## Material for this exercise:
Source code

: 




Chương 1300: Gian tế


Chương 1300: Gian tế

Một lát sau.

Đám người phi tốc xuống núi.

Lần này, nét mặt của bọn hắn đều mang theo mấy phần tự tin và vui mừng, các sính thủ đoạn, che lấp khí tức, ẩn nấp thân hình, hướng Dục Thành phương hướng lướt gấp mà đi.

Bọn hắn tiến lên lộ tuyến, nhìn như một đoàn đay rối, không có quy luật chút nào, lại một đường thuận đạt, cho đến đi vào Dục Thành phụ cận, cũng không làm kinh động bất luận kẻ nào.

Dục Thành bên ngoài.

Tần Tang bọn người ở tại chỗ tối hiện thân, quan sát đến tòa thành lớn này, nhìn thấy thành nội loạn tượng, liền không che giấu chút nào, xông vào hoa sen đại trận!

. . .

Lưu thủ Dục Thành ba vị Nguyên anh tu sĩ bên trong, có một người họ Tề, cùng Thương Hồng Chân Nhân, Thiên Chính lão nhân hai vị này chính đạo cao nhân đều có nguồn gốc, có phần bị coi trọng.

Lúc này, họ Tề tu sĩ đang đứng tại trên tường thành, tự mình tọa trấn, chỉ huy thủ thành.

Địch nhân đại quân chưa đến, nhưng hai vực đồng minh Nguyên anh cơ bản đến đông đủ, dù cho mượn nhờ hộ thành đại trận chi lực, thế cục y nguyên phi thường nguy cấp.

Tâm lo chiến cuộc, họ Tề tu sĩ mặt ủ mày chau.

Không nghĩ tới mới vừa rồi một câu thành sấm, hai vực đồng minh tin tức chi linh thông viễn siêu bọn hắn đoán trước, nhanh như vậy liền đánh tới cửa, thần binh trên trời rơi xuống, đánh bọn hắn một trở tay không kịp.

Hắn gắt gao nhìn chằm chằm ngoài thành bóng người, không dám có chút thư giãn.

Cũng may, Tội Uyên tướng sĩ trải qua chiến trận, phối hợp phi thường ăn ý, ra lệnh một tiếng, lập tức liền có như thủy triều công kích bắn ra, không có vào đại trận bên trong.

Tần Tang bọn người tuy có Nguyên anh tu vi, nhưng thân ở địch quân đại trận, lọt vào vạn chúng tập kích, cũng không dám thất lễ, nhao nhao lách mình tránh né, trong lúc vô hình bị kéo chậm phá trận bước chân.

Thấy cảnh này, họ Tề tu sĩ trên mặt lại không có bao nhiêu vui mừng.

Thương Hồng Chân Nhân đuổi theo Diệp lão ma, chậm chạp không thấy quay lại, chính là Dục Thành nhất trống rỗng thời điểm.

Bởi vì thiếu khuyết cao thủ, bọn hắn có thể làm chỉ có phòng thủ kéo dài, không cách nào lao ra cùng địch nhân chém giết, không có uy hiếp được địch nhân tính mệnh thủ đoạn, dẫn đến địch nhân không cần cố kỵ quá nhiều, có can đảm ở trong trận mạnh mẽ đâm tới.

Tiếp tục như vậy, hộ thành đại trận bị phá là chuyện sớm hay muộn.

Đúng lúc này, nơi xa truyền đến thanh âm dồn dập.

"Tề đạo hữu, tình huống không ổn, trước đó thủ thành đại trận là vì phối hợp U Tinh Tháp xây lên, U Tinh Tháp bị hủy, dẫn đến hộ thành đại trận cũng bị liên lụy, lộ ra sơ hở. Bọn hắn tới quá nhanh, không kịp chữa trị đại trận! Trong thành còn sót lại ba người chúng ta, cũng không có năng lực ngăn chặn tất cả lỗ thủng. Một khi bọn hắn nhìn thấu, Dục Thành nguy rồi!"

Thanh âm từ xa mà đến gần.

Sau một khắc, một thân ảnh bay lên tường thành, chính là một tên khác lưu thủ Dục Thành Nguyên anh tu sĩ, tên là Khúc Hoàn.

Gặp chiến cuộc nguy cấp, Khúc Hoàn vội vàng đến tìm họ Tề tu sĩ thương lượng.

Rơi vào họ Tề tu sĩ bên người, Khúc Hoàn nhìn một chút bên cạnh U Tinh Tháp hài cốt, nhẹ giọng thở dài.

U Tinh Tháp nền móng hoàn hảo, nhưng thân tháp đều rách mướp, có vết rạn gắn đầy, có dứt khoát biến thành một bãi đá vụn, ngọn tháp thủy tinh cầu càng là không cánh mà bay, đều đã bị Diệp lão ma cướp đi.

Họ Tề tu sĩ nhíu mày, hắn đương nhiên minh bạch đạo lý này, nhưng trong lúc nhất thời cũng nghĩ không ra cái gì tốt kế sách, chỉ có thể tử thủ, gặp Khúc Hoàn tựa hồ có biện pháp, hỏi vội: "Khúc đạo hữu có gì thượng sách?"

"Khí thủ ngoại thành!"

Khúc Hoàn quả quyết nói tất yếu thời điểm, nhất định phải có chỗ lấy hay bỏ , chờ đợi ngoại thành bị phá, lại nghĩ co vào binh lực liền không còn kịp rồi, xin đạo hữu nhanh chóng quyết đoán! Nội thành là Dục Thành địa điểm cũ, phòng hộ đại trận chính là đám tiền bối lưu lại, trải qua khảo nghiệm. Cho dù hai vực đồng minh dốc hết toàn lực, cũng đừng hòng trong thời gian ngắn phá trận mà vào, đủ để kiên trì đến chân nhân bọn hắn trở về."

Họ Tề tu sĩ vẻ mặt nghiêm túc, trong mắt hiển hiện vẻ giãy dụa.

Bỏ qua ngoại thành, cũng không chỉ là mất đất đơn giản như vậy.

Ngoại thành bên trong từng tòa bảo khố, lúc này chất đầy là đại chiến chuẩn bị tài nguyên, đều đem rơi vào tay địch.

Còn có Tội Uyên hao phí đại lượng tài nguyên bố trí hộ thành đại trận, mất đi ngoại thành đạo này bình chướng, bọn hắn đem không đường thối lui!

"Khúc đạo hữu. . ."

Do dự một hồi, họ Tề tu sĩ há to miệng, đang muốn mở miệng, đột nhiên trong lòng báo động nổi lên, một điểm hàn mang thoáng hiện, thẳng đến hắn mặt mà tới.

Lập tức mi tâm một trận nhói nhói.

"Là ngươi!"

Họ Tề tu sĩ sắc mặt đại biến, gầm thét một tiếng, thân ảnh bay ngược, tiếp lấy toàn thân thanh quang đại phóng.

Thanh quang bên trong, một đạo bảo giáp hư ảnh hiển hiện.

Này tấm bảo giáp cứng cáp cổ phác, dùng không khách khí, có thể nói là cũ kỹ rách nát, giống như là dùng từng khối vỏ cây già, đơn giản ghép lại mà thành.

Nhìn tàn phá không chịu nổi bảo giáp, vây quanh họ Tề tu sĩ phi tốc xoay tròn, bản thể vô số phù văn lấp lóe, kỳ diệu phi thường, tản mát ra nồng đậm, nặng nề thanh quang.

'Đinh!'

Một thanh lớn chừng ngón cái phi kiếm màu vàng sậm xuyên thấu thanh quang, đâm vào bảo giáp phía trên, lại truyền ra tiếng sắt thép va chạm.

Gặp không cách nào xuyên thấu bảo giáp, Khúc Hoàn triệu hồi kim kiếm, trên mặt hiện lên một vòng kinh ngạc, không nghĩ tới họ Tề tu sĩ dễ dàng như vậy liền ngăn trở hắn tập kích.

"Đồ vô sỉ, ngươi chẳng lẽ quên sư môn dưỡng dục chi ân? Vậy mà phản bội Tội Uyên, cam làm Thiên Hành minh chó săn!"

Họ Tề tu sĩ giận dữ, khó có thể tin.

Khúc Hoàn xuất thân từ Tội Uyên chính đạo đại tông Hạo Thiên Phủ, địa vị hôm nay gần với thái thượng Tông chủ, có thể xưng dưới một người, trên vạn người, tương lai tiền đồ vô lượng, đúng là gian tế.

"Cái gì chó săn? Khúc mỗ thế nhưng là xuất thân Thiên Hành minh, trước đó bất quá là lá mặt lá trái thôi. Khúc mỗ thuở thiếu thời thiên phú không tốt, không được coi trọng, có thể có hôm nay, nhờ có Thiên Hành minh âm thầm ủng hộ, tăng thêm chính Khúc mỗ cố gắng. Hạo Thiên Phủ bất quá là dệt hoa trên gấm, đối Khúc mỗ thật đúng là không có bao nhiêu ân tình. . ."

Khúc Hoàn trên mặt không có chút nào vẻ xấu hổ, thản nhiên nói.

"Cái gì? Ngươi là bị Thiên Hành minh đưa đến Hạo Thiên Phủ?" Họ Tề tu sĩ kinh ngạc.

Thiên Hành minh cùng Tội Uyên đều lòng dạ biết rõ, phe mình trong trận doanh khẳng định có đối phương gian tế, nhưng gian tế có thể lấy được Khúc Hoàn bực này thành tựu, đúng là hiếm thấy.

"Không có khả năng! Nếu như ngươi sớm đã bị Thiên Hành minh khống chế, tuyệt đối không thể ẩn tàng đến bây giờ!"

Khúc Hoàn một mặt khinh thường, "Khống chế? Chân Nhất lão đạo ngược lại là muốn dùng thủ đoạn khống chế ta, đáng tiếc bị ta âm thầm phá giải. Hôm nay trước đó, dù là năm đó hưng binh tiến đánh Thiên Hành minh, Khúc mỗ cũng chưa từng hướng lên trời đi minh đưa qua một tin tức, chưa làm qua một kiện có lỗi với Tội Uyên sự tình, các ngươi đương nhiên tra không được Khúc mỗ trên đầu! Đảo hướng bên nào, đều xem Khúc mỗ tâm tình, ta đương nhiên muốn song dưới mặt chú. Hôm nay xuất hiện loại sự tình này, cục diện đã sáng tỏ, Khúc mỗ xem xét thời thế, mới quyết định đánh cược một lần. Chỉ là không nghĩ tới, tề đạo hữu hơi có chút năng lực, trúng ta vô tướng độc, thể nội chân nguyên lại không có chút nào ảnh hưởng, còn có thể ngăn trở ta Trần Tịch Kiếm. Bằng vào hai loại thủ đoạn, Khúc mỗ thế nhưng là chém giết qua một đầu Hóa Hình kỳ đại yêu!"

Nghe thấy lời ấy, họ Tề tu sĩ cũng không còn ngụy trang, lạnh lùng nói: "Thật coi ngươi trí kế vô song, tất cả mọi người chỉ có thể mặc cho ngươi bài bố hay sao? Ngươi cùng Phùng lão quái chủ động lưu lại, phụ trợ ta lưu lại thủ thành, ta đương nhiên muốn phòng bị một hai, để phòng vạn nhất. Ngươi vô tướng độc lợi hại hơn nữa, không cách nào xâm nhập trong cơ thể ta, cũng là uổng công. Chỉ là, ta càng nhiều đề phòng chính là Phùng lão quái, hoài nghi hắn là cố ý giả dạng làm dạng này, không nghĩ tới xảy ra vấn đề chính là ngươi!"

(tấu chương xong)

## Your instructions:
Look above for the line that contains "Khúc Hoàn trên". Starting there, transcribe every line exactly until you have copied the line that contains "có khả năng!".

## Answer for the task:
Khúc Hoàn trên mặt không có chút nào vẻ xấu hổ, thản nhiên nói.

"Cái gì? Ngươi là bị Thiên Hành minh đưa đến Hạo Thiên Phủ?" Họ Tề tu sĩ kinh ngạc.

Thiên Hành minh cùng Tội Uyên đều lòng dạ biết rõ, phe mình trong trận doanh khẳng định có đối phương gian tế, nhưng gian tế có thể lấy được Khúc Hoàn bực này thành tựu, đúng là hiếm thấy.

"Không có khả năng! Nếu như ngươi sớm đã bị Thiên Hành minh khống chế, tuyệt đối không thể ẩn tàng đến bây giờ!"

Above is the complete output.